In questi giorni in Francia si sta svolgendo un dibattito molto interessante da confrontare con i nostri problemi. Il Consiglio di Stato ha dato il via libera a una delle riforme del programma di François Hollande: il divieto di cumulo di cariche per i politici. In altre parole, chi è sindaco o titolare di un incarico esecutivo nelle autonomie locali non potrà più essere contemporaneamente parlamentare.
Per i francesi si tratta di una grossa rivoluzione perché il doppio incarico locale e nazionale appartiene al loro modo di far politica: tanto più si pesa localmente, tanto più forte sarà la propria voce in Parlamento e nei ruoli di governo. Chirac ha fatto il primo ministro conservando la carica di sindaco di Parigi. Mitterrand (sempre legatissimo alla sua Nièvre) raccomandava ai giovani socialisti che volevano crescere nel partito: «Fatevi un feudo (“fief”) in provincia». François Hollande, ha atteso nella sua Tulle di cui è stato sindaco per vent’anni l’annuncio della vittoria alle presidenziali. Persino il campionedei libertini Dominique Strauss-Khan è primo cittadino di Sarcelles.
La destra è contraria alla riforma, avendo un’idea notabilare del ruolo di parlamentare; il partito socialista è favorevole, ma spaccato sul farla subito o se aspettare il 2017, fine della legislatura. Il governo deciderà. Ma la cosa significativa su cui dovrebbe riflettere la politica italiana non è questo, bensì sul fatto che il presidente dell’Assemblée Claude Bertolone e il ministro dell’Interno Manuel Valls, entrambi socialisti, sono contrari a far subito la riforma perché un gran numero di parlamentari darebbero le dimissioni e questo provocherebbe una specie di autoscioglimento dell’Assemblée. Tradotto per noi: i politici francesi, messi di fronte all’alternativa tra mandato locale e mandato nazionale preferiscono il primo. Questo perché la politica o ha radici nel territorio o non è. Il collegio elettorale è tutto. E questo vale in ogni democrazia occidentale, a cominciare da quella storica inglese: il parlamentare è parte stessa della sua «costituency». E spesso, quando si determina un conflitto tra partito e interesse locale è quest’ultimo a prevalere.

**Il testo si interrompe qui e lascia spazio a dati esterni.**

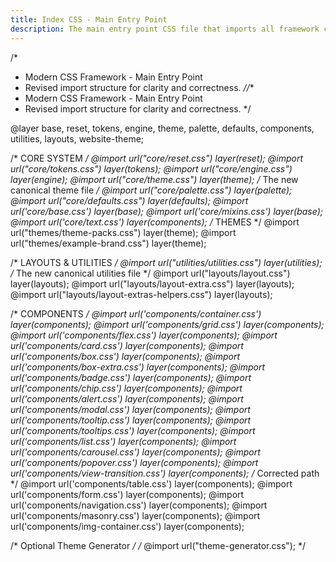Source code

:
 ```yaml
---
title: Index CSS - Main Entry Point
description: The main entry point CSS file that imports all framework components with proper cascade layers.
---
```


/*
 * Modern CSS Framework - Main Entry Point
 * Revised import structure for clarity and correctness.
 *//**
 * Modern CSS Framework - Main Entry Point
 * Revised import structure for clarity and correctness.
 */

@layer base, reset, tokens, engine, theme, palette, defaults, components, utilities, layouts, website-theme;

/* CORE SYSTEM */
@import url("core/reset.css") layer(reset);
@import url("core/tokens.css") layer(tokens);
@import url("core/engine.css") layer(engine);
@import url("core/theme.css") layer(theme); /* The new canonical theme file */
@import url("core/palette.css") layer(palette);
@import url("core/defaults.css") layer(defaults);
@import url('core/base.css') layer(base);
@import url('core/mixins.css') layer(base);
@import url('core/text.css') layer(components);
/* THEMES */
@import url("themes/theme-packs.css") layer(theme);
@import url("themes/example-brand.css") layer(theme);

/* LAYOUTS & UTILITIES */
@import url("utilities/utilities.css") layer(utilities); /* The new canonical utilities file */
@import url("layouts/layout.css") layer(layouts);
@import url("layouts/layout-extra.css") layer(layouts);
@import url("layouts/layout-extras-helpers.css") layer(layouts);

/* COMPONENTS */
@import url('components/container.css') layer(components);
@import url('components/grid.css') layer(components);
@import url('components/flex.css') layer(components);
@import url('components/card.css') layer(components);
@import url('components/box.css') layer(components);
@import url('components/box-extra.css') layer(components);
@import url('components/badge.css') layer(components);
@import url('components/chip.css') layer(components);
@import url('components/alert.css') layer(components);
@import url('components/modal.css') layer(components);
@import url('components/tooltip.css') layer(components);
@import url('components/tooltips.css') layer(components);
@import url('components/list.css') layer(components);
@import url('components/carousel.css') layer(components);
@import url('components/popover.css') layer(components);
@import url('components/view-transition.css') layer(components); /* Corrected path */
@import url('components/table.css') layer(components);
@import url('components/form.css') layer(components);
@import url('components/navigation.css') layer(components);
@import url('components/masonry.css') layer(components);
@import url('components/img-container.css') layer(components);

/* Optional Theme Generator */
/* @import url("theme-generator.css"); */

Il nuovo Parlamento avrà molti dossier da affrontare: questo è uno dei più importanti. Restituire agli elettori la cittadinanza perduta. C’è da augurarsi che vi sia una maggioranza capace di guardare oltre l’interesse di partito perché la prossima volta sarà peggio. E che vi sia una maggioranza forte almeno su questa riforma, oltre gli schieramenti e magari con i grillini, a parole molto impegnati sui temi della democrazia di base e che nella realtà della politica (com’è il caso del sindaco di Parma Pizzarotti) potrebbero rivelarsi meno ideologici e più disponibili del loro intrattabile guru.